- **Exercise**
Copy each line in the data that includes the word "oplus".

- **Data to examine**
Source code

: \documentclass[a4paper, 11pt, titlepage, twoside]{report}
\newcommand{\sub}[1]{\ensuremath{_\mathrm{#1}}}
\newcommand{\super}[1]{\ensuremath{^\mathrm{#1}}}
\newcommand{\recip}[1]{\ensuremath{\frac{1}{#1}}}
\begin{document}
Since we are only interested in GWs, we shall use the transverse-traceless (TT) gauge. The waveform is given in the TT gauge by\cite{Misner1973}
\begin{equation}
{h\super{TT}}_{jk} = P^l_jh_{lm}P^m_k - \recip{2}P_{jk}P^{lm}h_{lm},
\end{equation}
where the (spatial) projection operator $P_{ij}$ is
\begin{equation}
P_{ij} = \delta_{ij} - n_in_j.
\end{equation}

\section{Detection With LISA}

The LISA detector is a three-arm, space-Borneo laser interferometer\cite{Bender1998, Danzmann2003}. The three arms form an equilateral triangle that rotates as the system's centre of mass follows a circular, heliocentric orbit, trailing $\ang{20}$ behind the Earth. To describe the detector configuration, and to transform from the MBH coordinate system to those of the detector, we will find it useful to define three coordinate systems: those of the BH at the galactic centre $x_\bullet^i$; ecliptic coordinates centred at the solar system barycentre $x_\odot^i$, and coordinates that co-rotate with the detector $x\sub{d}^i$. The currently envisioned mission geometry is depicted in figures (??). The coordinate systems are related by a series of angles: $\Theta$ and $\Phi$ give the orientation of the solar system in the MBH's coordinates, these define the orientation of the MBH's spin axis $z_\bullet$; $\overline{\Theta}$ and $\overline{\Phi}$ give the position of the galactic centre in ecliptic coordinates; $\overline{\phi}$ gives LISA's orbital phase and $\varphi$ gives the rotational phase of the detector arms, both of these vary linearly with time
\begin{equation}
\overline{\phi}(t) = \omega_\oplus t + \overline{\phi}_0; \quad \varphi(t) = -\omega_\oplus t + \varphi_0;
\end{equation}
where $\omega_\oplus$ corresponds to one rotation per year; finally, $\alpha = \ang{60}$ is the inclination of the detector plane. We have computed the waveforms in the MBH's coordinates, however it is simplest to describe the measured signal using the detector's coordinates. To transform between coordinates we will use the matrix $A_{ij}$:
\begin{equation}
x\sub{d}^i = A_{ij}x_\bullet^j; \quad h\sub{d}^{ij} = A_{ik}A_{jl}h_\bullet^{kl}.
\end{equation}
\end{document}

- **Result**
\overline{\phi}(t) = \omega_\oplus t + \overline{\phi}_0; \quad \varphi(t) = -\omega_\oplus t + \varphi_0;
where $\omega_\oplus$ corresponds to one rotation per year; finally, $\alpha = \ang{60}$ is the inclination of the detector plane. We have computed the waveforms in the MBH's coordinates, however it is simplest to describe the measured signal using the detector's coordinates. To transform between coordinates we will use the matrix $A_{ij}$:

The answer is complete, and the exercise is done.